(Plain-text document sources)

-=-=-=-=-

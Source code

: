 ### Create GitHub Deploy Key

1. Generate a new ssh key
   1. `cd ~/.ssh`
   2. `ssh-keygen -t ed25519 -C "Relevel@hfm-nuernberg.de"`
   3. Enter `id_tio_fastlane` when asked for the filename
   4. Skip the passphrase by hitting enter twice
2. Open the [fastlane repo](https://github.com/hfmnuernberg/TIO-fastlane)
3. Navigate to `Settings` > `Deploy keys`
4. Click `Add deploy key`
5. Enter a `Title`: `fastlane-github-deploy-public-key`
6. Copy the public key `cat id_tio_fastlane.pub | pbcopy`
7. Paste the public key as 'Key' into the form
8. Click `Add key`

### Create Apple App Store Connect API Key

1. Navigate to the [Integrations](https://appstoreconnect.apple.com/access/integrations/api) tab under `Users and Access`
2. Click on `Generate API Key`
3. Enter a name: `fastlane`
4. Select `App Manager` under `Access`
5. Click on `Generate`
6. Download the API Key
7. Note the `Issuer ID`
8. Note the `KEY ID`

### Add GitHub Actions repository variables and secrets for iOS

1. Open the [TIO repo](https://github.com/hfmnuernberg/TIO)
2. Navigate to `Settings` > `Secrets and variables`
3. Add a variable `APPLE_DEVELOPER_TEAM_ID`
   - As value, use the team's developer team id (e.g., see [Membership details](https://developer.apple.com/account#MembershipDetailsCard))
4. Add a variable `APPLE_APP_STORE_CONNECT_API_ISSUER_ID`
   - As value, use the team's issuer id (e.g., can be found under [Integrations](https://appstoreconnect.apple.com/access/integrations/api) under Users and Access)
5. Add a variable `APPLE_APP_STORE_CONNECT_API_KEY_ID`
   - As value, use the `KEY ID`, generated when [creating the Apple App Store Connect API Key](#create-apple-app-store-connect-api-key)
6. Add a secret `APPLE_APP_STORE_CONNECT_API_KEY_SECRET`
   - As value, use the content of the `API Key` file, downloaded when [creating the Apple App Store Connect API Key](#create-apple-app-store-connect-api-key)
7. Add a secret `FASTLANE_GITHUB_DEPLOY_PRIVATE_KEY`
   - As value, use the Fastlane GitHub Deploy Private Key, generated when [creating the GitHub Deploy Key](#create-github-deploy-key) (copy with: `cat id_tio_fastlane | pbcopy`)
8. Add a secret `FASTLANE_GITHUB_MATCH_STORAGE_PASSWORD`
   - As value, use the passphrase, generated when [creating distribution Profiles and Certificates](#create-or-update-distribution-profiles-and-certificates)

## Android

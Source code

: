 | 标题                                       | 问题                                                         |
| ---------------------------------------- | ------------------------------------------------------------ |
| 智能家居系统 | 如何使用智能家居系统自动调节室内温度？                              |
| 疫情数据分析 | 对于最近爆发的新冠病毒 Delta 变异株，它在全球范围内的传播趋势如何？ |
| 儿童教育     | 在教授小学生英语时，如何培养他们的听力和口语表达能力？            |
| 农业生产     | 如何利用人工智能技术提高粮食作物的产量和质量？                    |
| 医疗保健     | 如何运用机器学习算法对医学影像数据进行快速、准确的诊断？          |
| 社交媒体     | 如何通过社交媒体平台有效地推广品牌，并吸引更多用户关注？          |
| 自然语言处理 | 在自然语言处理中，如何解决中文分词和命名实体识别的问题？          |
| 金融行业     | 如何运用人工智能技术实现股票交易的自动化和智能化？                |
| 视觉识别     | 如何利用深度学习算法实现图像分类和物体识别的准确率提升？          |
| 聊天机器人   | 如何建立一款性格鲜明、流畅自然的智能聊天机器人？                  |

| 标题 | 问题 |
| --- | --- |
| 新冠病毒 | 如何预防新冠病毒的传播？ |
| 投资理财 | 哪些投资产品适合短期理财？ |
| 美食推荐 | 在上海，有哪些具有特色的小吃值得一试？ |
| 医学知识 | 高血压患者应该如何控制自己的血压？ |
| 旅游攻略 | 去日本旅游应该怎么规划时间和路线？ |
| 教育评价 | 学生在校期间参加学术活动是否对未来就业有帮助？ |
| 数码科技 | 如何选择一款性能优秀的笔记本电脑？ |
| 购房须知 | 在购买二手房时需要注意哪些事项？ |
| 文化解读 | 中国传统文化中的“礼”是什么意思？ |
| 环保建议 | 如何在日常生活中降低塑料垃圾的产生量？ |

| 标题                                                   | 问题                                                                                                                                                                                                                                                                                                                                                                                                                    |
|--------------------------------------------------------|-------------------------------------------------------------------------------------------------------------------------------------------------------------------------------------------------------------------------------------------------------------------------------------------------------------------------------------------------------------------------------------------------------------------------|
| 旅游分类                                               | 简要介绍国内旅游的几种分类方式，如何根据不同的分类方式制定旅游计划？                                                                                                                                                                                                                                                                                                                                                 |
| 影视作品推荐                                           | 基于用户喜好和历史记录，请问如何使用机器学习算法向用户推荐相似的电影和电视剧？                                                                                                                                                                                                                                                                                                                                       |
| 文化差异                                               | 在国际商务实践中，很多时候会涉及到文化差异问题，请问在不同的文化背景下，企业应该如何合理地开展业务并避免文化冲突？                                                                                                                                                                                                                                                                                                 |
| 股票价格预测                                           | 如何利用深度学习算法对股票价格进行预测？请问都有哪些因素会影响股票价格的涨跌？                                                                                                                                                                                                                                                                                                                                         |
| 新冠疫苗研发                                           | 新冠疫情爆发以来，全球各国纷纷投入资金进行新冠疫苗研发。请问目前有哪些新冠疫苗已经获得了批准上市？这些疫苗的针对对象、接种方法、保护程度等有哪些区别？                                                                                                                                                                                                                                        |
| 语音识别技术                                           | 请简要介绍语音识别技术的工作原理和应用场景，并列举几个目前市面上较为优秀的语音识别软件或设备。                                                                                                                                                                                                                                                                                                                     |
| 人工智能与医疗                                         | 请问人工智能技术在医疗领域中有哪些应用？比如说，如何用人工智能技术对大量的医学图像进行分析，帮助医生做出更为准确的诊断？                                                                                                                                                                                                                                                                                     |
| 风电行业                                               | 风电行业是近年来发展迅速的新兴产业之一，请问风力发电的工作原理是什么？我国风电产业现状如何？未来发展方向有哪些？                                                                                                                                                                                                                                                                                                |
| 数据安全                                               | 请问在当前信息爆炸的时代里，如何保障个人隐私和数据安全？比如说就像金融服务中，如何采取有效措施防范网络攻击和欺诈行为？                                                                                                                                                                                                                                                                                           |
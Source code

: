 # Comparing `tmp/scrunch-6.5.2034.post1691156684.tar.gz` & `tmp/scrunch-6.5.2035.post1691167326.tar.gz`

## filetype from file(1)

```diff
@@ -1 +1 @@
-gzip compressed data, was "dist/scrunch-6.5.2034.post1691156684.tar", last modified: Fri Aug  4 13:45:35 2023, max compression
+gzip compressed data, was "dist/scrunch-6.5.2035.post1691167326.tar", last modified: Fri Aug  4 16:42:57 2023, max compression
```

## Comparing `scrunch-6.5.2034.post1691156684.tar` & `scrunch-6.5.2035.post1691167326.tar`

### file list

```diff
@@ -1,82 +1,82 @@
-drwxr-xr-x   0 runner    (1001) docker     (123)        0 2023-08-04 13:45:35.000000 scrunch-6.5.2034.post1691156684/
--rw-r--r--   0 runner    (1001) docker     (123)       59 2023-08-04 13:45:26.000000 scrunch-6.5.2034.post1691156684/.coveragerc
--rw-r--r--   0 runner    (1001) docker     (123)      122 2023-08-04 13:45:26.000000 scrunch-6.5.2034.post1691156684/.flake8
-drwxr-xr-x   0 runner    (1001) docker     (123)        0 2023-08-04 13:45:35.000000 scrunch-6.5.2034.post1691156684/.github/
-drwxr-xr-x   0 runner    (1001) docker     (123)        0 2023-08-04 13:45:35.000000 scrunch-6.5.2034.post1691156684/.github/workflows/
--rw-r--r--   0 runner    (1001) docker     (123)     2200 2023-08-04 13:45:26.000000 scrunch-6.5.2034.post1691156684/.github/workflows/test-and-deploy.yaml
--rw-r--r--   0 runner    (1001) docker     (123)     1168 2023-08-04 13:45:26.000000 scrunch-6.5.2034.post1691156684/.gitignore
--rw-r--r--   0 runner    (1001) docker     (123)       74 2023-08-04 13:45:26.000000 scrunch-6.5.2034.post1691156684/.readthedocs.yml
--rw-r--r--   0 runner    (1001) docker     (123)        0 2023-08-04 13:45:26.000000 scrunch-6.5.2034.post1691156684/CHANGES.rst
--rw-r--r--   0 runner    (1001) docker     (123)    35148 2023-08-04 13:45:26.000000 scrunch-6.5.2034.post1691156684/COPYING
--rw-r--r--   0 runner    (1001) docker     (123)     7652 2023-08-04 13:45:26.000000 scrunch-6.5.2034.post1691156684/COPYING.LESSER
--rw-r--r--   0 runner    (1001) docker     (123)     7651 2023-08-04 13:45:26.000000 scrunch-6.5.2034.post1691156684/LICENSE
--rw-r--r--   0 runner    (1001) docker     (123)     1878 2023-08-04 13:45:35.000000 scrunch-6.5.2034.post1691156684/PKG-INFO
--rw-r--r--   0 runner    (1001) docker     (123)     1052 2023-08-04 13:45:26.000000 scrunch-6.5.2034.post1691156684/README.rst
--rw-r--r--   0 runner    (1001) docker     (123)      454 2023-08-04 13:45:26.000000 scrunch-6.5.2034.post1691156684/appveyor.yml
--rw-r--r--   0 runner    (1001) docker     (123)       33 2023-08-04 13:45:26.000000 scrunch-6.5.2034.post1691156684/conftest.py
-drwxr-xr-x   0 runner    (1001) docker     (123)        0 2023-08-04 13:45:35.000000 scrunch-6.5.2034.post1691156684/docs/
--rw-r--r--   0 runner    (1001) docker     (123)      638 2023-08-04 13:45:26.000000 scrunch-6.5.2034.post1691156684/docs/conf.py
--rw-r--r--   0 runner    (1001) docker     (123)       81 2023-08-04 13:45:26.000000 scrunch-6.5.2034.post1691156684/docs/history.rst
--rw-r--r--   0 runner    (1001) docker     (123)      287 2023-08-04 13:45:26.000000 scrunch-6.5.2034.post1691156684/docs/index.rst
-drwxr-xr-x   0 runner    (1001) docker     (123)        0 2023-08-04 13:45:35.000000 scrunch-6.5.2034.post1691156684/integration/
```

-=-=-=-=-

**DESCRIPTION OF THE TASK**
Output, from the data above, the lines from the line with "for the filename" to the line with "6. Add a secret" exactly as they stand, both ends included and nothing else.

**RESPONSE AREA**
   3. Enter `id_tio_fastlane` when asked for the filename
   4. Skip the passphrase by hitting enter twice
2. Open the [fastlane repo](https://github.com/hfmnuernberg/TIO-fastlane)
3. Navigate to `Settings` > `Deploy keys`
4. Click `Add deploy key`
5. Enter a `Title`: `fastlane-github-deploy-public-key`
6. Copy the public key `cat id_tio_fastlane.pub | pbcopy`
7. Paste the public key as 'Key' into the form
8. Click `Add key`

### Create Apple App Store Connect API Key

1. Navigate to the [Integrations](https://appstoreconnect.apple.com/access/integrations/api) tab under `Users and Access`
2. Click on `Generate API Key`
3. Enter a name: `fastlane`
4. Select `App Manager` under `Access`
5. Click on `Generate`
6. Download the API Key
7. Note the `Issuer ID`
8. Note the `KEY ID`

### Add GitHub Actions repository variables and secrets for iOS

1. Open the [TIO repo](https://github.com/hfmnuernberg/TIO)
2. Navigate to `Settings` > `Secrets and variables`
3. Add a variable `APPLE_DEVELOPER_TEAM_ID`
   - As value, use the team's developer team id (e.g., see [Membership details](https://developer.apple.com/account#MembershipDetailsCard))
4. Add a variable `APPLE_APP_STORE_CONNECT_API_ISSUER_ID`
   - As value, use the team's issuer id (e.g., can be found under [Integrations](https://appstoreconnect.apple.com/access/integrations/api) under Users and Access)
5. Add a variable `APPLE_APP_STORE_CONNECT_API_KEY_ID`
   - As value, use the `KEY ID`, generated when [creating the Apple App Store Connect API Key](#create-apple-app-store-connect-api-key)
6. Add a secret `APPLE_APP_STORE_CONNECT_API_KEY_SECRET`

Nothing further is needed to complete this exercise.